И, как вишенка на торте, постоянный миф о неких олигархах, с которыми я то ли сплю, то ли дружу — эта несправедливая ложь не столько обидна сама по себе, сколько обидно, что, к сожалению, это неправда. Если бы я была девушкой меркантильной, а не авантюристкой, моя женская судьба сложилась бы намного счастливее и я бы сейчас не писала статью в «Русский пионер», а утверждала текст для журнала «Татлер» в стиле «когда мы с водителем на моем “Фантоме” попадаем в пробку, выезжая из Барвихи, я сразу открываю томик Чехова». И, в принципе, меня могли бы не любить за «е…нутость» и проблему героини вудиалленовского фильма «Вики Кристина Барселона» — «я не знаю, чего я хочу, но я точно знаю, чего я не хочу» — но нет, не любят меня за мою меркантильность. Ярче всего проявленную в отношениях с танцором Евгением Папунаишвили…

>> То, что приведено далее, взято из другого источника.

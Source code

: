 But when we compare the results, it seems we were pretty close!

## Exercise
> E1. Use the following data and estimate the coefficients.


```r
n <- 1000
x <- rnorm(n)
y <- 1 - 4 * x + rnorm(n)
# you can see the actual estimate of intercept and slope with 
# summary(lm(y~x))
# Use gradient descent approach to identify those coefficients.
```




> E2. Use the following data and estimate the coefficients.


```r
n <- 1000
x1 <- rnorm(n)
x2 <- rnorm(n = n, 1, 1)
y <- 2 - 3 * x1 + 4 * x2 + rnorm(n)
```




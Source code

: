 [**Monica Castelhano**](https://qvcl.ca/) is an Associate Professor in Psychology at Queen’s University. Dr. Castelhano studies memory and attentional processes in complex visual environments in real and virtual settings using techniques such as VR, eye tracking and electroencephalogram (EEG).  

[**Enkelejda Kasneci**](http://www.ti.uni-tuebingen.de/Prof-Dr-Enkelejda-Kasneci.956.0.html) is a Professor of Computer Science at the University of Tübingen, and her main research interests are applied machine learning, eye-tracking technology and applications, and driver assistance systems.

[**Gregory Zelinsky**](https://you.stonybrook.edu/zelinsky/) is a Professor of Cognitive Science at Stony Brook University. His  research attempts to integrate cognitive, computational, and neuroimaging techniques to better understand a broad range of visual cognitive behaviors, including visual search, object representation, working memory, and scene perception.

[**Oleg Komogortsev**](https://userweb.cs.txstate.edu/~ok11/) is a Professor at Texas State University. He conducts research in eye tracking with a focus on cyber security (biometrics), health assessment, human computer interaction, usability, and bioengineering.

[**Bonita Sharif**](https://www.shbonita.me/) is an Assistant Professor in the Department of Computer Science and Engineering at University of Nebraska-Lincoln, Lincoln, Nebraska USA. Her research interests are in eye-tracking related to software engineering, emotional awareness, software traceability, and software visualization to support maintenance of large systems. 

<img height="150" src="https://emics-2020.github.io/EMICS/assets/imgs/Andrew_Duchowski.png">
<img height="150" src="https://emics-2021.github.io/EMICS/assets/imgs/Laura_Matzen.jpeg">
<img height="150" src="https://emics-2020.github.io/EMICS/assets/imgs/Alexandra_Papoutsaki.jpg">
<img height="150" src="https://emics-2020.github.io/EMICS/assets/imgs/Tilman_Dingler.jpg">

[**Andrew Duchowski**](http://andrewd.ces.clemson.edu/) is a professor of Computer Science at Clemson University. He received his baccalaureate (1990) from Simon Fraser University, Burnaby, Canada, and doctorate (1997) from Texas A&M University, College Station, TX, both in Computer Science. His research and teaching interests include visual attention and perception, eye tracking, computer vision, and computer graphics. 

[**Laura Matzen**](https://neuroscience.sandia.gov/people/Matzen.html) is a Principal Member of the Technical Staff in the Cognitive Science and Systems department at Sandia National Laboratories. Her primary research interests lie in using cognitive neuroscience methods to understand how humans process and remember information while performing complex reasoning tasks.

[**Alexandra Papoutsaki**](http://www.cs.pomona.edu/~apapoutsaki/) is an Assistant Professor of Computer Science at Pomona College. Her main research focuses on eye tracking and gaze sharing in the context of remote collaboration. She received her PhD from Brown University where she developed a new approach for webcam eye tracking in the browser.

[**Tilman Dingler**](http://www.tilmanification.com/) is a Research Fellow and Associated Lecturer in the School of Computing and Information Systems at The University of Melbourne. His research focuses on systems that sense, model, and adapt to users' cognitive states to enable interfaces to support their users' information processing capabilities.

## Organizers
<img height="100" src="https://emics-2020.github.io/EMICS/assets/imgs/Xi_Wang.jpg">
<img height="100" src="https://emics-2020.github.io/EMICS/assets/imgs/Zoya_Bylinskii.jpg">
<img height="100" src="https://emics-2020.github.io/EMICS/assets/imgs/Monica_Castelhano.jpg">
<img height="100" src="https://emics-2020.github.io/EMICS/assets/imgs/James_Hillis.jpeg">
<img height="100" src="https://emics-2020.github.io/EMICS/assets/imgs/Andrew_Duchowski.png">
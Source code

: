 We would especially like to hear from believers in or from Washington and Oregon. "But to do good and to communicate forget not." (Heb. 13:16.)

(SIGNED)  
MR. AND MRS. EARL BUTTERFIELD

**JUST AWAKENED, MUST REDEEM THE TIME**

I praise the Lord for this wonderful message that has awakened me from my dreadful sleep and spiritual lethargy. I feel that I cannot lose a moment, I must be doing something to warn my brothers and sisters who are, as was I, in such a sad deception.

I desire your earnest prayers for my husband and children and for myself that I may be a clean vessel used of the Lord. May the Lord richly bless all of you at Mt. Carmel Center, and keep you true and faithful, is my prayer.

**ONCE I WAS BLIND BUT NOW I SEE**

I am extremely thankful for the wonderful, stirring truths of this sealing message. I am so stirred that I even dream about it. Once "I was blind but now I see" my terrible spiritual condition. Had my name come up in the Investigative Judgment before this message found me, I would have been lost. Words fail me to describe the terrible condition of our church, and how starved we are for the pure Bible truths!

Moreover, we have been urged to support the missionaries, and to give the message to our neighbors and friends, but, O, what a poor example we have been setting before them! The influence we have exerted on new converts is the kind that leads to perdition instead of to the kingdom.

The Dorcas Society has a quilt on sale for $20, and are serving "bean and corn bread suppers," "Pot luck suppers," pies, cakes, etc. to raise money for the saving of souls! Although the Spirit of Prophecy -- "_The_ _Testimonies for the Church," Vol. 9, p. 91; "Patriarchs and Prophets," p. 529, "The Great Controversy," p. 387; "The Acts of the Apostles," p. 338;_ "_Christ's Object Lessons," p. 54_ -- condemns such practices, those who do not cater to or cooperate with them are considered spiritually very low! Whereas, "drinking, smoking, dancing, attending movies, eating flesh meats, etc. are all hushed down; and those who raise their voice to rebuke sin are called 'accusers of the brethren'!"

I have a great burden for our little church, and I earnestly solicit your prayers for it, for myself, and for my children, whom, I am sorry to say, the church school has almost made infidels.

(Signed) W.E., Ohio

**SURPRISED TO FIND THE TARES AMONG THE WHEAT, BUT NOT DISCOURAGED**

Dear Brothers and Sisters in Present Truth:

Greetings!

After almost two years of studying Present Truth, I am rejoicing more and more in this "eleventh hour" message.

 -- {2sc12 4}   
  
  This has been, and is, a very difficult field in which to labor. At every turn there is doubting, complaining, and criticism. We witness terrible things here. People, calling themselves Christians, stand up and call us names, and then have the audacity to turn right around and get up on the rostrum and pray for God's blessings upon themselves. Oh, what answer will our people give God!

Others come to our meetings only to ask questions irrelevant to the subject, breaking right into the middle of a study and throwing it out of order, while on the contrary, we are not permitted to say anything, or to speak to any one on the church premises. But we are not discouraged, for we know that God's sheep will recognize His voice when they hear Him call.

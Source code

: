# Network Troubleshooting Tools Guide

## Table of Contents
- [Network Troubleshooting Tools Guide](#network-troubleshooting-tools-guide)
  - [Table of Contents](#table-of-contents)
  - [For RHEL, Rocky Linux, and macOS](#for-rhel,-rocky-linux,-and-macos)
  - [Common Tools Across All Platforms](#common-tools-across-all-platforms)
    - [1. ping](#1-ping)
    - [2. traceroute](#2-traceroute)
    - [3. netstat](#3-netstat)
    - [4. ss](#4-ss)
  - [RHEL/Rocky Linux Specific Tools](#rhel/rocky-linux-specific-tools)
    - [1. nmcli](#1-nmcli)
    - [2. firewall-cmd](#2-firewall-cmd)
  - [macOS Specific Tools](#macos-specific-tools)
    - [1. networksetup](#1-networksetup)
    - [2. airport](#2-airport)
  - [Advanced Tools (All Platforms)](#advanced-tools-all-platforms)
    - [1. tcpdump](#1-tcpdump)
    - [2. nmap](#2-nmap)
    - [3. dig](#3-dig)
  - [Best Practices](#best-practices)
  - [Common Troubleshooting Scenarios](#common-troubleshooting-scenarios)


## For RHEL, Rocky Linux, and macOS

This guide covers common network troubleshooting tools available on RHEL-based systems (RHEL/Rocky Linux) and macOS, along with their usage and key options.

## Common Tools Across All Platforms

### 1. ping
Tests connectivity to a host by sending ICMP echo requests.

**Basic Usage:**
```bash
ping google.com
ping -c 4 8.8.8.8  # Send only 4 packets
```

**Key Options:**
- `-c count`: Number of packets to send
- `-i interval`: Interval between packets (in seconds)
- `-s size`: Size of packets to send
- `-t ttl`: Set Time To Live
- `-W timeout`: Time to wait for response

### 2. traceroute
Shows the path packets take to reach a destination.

Но все-таки самый мой большой страх — это не страх несправедливости, а страх быть ненужной и бесполезной для своей страны, как бы пафосно это ни звучало. Хочется быть причастной не только к личному успеху в жизни, но и к общественным событиям, действиям и поступкам, про которые потом можно будет рассказывать внукам с гордостью. Те, кто застал 91-й и 93-й годы во взрослом возрасте, до сих пор рассказывают мне, как ходили к Белому дому и на Манежку, и говорят об этом всегда как-то особенно, и осанка при этом меняется сама собой. И глаза горят. Я пошла на Болотную, а потом приняла решение выступить на Сахарова, потому что я могу и хочу показать пример неравнодушия. И именно поэтому я считаю, что очень ценно, когда на улицу с протестом выходят не голодные и злые, а такие, как я, у которых, казалось бы, все в шоколаде и поэтому лучшее, что может быть — это статус-кво. Не молчать — это уже много. Создавать моду на гражданскую позицию и ее защиту — это то, что сегодня могу сделать лично я. И я это делаю. Подумайте, что можете сделать вы. Ведь давно известно, что российский народ готов на коллективный подвиг, только когда ставится вопрос жизни и смерти, во всех иных ситуациях Россия — страна индивидуального героизма. И, учитывая, что страха уже действительно нет, давайте уже все потихоньку — от малого к большому — становиться героями.